Kais Saied ha vinto. E la Tunisia, culla delle Primavere arabe, rischia di cancellare il percorso democratico finora compiuto tornado indietro di 12 anni. Secondo gli exit poll, tra il 92 e il 93 per cento degli elettori ha infatti votato sì al referendum del 25 luglio approvando così la nuova Costituzione voluta dal presidente, che rafforza in senso autoritario i poteri del capo dello Stato. La consultazione è stata segnata da una astensione record (ha votato solo il 27,5 per cento dei 9,3 milioni di aventi diritto), dovuta anche al boicottaggio dei partiti di opposizione che hanno gridato al colpo di Stato. Senza un quorum minimo e con l’astensione dei contrari, la vittoria era già scritta. Il referendum è solo l’ultimo capitolo del golpe silenzioso messo in atto da Saied. Eletto nel 2019 senza alcun partito di riferimento, questo professore universitario di 64 anni un anno fa aveva licenziato il governo e congelato il parlamento, governando a suon di decreti. E ora si appresta a regnare in una Repubblica iper presidenziale.

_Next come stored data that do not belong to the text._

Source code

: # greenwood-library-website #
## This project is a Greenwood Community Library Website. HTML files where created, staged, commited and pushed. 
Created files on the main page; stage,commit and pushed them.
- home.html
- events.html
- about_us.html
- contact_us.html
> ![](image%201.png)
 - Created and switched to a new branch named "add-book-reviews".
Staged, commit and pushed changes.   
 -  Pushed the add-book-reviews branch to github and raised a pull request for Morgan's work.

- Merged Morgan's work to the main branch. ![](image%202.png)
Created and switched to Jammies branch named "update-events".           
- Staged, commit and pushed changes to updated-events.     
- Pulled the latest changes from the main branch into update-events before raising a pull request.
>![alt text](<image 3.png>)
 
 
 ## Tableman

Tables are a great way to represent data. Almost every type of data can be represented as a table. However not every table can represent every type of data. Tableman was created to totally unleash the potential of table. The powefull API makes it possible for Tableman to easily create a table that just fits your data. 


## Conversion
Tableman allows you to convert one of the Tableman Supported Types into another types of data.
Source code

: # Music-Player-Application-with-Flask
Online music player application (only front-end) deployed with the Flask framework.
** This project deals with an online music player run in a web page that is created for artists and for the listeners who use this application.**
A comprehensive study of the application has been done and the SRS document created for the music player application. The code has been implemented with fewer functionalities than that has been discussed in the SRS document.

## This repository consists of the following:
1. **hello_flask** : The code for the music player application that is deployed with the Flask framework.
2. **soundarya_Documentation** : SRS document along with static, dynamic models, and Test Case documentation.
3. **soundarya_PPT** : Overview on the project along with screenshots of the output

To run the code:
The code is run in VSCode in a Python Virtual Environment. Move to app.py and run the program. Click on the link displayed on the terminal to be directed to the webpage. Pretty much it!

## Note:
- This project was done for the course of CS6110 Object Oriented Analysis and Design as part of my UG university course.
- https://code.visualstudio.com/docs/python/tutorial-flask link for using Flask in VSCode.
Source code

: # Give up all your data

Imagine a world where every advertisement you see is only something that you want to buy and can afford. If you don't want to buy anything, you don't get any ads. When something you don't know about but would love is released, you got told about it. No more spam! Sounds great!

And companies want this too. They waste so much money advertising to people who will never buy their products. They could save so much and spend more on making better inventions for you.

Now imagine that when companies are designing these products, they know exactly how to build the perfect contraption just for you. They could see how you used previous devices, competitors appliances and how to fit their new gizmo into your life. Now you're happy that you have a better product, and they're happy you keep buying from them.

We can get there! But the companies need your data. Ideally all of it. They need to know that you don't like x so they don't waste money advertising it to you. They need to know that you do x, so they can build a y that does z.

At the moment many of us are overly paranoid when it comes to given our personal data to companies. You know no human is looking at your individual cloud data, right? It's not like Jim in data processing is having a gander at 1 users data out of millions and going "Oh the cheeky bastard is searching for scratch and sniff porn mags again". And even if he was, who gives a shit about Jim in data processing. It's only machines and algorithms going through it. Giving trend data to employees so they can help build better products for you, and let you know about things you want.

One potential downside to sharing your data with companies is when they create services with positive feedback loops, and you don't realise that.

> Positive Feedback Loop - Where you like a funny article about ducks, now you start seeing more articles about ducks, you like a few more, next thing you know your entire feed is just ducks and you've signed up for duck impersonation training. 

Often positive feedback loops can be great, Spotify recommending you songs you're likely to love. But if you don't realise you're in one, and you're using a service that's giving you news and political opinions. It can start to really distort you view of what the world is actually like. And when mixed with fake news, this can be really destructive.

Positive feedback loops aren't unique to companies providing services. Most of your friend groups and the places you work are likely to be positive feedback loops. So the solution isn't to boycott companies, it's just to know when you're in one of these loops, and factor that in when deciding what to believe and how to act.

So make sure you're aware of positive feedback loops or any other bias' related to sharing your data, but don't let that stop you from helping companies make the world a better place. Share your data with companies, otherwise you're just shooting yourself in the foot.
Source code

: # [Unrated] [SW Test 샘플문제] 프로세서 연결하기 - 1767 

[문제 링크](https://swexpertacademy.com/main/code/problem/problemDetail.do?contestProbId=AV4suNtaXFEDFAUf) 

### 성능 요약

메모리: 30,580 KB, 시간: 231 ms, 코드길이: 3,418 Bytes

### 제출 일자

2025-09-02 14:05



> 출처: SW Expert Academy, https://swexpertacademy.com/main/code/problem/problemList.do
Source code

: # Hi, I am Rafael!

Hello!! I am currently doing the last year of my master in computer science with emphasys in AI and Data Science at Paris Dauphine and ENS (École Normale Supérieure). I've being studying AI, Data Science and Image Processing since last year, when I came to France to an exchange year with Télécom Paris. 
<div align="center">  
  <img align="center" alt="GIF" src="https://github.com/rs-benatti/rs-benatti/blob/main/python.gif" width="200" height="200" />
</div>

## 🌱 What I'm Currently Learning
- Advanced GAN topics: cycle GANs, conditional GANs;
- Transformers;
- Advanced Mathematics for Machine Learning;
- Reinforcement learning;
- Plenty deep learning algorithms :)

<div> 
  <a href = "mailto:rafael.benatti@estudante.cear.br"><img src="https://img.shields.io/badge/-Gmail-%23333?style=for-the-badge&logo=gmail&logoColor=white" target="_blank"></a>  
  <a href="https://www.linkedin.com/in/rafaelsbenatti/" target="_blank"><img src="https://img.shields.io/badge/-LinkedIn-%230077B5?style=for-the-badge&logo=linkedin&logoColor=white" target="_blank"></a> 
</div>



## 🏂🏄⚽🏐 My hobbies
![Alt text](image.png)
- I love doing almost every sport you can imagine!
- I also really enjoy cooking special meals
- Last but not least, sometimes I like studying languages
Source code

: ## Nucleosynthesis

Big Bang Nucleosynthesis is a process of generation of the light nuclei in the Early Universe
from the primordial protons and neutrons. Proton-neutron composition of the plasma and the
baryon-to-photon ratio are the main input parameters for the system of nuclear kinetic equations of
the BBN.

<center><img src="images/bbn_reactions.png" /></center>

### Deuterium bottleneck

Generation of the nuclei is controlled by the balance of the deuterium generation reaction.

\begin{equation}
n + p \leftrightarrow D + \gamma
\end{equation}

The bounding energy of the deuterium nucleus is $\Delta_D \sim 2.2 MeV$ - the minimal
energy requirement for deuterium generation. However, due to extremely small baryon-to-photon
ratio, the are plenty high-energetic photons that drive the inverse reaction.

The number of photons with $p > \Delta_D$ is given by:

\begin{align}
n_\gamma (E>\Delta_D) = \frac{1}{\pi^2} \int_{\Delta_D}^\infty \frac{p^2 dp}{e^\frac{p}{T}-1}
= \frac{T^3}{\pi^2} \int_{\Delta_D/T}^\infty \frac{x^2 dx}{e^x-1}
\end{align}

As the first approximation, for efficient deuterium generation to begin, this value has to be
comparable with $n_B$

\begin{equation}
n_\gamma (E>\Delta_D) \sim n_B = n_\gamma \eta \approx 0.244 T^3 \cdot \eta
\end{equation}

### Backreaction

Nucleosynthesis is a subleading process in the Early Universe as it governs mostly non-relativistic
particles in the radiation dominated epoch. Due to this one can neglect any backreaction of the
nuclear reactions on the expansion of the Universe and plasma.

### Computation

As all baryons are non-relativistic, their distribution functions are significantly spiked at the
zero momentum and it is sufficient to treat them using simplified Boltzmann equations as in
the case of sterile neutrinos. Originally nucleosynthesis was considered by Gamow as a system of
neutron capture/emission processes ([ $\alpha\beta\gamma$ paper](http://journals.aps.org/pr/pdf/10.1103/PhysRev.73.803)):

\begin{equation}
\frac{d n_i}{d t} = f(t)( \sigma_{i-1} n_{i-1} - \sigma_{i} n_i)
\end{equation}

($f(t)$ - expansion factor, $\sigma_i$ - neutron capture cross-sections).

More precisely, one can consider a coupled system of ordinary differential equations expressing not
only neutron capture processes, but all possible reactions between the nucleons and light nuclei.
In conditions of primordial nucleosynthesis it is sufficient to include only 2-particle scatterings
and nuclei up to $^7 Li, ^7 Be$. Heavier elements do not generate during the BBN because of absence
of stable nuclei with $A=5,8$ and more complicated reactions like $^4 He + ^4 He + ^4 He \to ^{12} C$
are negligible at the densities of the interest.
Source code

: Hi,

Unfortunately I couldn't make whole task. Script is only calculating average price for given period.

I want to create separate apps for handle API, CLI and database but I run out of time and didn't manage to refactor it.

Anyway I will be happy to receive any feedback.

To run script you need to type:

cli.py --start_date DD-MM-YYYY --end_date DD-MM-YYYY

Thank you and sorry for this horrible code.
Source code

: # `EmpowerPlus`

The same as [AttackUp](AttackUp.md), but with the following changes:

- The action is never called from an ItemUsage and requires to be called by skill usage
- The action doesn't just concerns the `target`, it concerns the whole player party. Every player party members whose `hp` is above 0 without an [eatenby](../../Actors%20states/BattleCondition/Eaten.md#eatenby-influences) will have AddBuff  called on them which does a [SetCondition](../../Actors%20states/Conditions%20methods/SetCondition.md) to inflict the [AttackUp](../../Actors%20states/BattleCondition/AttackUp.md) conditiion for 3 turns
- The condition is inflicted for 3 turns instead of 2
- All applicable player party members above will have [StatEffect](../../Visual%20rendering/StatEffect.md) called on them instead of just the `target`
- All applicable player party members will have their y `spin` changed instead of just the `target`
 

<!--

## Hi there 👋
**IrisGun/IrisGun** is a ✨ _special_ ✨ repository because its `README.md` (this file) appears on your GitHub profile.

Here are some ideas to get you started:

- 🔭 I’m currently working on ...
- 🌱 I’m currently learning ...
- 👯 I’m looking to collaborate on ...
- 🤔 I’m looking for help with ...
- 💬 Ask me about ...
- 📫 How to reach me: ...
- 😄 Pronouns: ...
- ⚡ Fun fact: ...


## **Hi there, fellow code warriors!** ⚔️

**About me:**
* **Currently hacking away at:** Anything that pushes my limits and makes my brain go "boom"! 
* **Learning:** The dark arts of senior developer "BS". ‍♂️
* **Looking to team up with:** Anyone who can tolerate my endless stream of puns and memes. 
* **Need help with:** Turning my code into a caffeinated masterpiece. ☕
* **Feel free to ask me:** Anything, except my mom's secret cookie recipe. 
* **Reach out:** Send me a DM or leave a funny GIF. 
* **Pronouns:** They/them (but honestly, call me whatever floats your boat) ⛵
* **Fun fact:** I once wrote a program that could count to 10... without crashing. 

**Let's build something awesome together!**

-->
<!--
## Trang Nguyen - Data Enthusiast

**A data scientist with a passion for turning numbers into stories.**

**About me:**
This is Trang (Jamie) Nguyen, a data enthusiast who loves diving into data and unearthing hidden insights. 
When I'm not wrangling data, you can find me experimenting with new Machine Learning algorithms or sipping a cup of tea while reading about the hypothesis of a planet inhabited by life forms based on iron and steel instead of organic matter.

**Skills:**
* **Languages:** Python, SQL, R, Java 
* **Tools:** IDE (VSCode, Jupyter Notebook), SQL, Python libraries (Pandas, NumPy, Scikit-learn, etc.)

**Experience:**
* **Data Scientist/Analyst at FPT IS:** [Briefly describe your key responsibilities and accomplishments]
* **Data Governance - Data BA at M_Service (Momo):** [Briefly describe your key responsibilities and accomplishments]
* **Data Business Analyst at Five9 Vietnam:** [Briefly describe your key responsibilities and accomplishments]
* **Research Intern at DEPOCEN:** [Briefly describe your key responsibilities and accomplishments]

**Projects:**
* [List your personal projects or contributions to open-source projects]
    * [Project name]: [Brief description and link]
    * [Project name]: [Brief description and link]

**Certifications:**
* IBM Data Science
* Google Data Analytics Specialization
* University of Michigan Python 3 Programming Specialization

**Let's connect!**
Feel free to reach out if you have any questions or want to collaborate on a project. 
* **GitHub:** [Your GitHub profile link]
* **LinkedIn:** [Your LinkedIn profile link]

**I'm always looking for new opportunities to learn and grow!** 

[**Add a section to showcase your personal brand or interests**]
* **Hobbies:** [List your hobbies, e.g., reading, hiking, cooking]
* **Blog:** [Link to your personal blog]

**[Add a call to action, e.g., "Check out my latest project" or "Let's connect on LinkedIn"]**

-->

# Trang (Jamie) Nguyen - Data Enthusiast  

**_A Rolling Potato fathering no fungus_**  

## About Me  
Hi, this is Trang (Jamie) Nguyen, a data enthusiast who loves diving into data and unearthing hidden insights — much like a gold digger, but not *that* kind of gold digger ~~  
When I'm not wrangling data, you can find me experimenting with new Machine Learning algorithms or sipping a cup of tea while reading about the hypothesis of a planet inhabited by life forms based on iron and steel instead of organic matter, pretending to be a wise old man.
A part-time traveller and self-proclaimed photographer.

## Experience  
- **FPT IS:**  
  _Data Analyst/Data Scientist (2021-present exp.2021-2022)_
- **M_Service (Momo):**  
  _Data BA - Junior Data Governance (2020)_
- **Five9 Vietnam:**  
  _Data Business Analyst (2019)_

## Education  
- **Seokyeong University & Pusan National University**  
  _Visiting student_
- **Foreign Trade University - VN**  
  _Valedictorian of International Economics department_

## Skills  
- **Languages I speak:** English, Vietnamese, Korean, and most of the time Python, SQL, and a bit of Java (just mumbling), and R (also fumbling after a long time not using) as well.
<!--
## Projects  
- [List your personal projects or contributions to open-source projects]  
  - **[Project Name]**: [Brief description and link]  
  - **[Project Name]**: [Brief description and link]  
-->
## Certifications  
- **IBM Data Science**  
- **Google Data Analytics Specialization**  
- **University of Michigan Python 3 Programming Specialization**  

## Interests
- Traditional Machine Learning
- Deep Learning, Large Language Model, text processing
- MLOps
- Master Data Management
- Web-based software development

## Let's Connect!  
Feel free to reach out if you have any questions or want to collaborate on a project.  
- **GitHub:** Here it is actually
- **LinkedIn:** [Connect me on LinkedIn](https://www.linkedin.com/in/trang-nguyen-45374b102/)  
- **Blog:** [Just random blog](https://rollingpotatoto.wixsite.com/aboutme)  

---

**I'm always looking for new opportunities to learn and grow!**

La Tunisia a rischio default, tra effetti della pandemia e stop alle importazioni di grano ucraino
Dopo l’annuncio dei primi exit poll, centinaia di sostenitori del presidente sono scesi in Avenue Bourguiba, cuore di Tunisi, per festeggiare la vittoria. Ad aver sostenuto Saied sono soprattutto i ceti medi in sofferenza, chi si sente truffato economicamente, politicamente e socialmente, ha spiegato a Libération il direttore dell’istituto di sondaggi Sigma Conseil Hassen Zargouni. La Tunisia, già alle prese con una crisi economica aggravata dalla pandemia Covid e dalla guerra in Ucraina (Paese da cui dipende per le importazioni di grano), tanto da negoziare con il Fmi un nuovo prestito per evitare il default, è sempre più polarizzata e divisa da quando Saied ha di fatto assunto pieni poteri il 25 luglio 2021. A votare sono stati due grossi blocchi, spiega ancora Zargouni, «la pare modernista del Paese», a tratti nostalgica del dittatore Ben Ali, e il «fan club» del presidente, composto soprattutto da giovani.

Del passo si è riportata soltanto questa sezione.